We came across an issue with Tungsten replicator where it was incorrectly interpreting multi-byte characters. After some deeper investigation, it looks like it’s not an issue with Tungsten, but with the way data is being written to the binlogs by MySQL. The following illustrates the problem:

I created a table in mysql (Percona 5.6). The default character set of the server is latin1. It has row level logging.

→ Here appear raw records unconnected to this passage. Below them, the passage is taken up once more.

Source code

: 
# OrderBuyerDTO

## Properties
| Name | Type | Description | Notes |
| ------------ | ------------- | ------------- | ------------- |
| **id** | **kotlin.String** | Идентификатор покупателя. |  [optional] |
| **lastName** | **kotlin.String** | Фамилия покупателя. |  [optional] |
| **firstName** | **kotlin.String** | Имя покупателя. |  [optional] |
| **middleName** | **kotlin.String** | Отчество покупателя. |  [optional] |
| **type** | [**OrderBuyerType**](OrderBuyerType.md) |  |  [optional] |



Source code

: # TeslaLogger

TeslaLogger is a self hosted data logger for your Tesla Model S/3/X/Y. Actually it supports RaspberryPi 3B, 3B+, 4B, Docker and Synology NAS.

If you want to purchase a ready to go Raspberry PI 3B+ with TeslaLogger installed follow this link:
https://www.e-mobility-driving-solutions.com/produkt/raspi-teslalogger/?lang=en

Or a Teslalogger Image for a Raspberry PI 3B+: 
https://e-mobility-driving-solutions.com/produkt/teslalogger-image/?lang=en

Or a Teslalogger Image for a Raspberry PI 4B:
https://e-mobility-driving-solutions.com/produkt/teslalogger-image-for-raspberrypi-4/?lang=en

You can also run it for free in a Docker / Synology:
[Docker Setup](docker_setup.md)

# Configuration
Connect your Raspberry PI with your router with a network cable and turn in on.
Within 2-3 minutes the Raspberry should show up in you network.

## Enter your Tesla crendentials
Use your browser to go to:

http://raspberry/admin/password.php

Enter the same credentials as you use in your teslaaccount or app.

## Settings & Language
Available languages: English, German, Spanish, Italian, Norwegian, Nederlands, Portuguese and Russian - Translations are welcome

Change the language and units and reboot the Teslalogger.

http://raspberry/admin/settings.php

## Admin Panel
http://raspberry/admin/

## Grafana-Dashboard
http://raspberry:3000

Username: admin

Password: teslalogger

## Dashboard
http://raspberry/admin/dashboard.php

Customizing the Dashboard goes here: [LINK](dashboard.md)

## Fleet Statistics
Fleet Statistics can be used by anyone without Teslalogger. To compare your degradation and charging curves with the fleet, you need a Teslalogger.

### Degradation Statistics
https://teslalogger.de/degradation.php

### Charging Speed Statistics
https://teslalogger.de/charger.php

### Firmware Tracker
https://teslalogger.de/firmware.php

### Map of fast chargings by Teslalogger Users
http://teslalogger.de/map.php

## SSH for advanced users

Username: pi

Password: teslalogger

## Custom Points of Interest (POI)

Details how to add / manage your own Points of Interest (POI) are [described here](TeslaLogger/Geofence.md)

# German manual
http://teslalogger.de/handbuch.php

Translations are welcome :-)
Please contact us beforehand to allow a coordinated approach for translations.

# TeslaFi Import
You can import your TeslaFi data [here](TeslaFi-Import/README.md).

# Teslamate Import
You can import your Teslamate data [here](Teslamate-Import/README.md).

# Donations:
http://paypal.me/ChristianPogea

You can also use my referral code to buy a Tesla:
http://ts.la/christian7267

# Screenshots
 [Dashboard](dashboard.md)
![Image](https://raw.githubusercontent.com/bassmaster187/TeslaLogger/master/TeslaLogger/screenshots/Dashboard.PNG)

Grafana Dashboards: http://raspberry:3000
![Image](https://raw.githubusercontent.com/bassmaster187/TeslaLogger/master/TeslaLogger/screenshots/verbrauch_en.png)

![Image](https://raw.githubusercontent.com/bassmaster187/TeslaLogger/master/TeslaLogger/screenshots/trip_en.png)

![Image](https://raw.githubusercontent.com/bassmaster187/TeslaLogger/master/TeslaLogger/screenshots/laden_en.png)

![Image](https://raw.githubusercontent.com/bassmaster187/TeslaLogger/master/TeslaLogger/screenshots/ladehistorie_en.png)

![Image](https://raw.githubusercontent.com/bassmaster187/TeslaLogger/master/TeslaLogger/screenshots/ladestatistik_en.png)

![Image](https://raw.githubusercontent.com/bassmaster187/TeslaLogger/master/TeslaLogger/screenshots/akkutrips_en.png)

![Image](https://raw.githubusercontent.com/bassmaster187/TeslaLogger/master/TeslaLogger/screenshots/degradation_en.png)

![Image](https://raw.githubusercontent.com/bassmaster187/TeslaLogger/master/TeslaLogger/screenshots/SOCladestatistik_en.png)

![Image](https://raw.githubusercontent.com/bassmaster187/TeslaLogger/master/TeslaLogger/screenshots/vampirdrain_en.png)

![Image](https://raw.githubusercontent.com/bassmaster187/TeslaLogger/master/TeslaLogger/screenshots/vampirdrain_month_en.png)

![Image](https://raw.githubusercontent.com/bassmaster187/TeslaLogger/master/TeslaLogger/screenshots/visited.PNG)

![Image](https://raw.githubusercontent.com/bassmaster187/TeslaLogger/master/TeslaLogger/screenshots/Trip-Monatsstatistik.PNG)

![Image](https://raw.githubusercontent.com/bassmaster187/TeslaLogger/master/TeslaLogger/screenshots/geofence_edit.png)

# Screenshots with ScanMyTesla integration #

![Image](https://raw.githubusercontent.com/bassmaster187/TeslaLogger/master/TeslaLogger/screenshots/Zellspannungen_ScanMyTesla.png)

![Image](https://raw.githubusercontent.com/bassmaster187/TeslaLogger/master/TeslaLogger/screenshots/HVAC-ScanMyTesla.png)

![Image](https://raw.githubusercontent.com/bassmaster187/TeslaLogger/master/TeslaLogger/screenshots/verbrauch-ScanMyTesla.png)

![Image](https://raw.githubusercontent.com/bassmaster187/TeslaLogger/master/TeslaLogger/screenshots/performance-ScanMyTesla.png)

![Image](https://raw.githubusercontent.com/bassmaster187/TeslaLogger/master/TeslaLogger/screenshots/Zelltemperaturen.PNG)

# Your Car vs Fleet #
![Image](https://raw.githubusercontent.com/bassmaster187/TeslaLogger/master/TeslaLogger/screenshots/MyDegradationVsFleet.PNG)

create table mt_test(machine_name varchar(64) CHARACTER SET utf8 COLLATE utf8_unicode_ci DEFAULT NULL) default charset=utf8;

I did a setnames and ran an insert of a right-hand upper quote (unicode hex=E28099):

mysql> set names utf8;
mysql> insert into mt_test select machine_name from play_wide where id=13130;

Here we confirm the value of the quote:

mysql> select machine_name, hex(substring(machine_name,8,1)) from mt_test;
| machine_name | hex(substring(machine_name,8,1)) |
| Treessa’s MacBook Pro |E28099 |
±---------------------------------+ ----------------------------------+

For reference:

mysql> show variables like ‘%char%’;
| Variable_name | Value |
| character_set_client | utf8 |
| character_set_connection | utf8 |
| character_set_database | latin1 |
| character_set_filesystem | binary |
| character_set_results | utf8 |
| character_set_server | latin1 |
| character_set_system | utf8 |
| character_sets_dir | /usr/share/mysql/charsets/ |

But in the binlog I see the character misinterpreted as though it were latin1 where the unicode bytes get split into 3 separate characters:

/!\C utf8 //!/;
SET @@session.character_set_client=33,@@session.collation_connection=33,@@session.collation_server=8/!/;

at 1010181

#170317 19:13:39 server id 18913 end_log_pos 1010239 CRC32 0x061bfc35 Table_map: usage_data.mt_test mapped to number 96

at 1010239

#170317 19:13:39 server id 18913 end_log_pos 1010299 CRC32 0xe903ce6f Write_rows: table id 96 flags: STMT_END_F

INSERT INTO usage_data.mt_test


@1=‘Treessaâ<80><99>s MacBook Pro’

I’ve tried various permutations of configuration settings and table settings, but can’t seem to make the log write the correct value. Note that the OS locale is UTF8. Any ideas of how this can be controlled?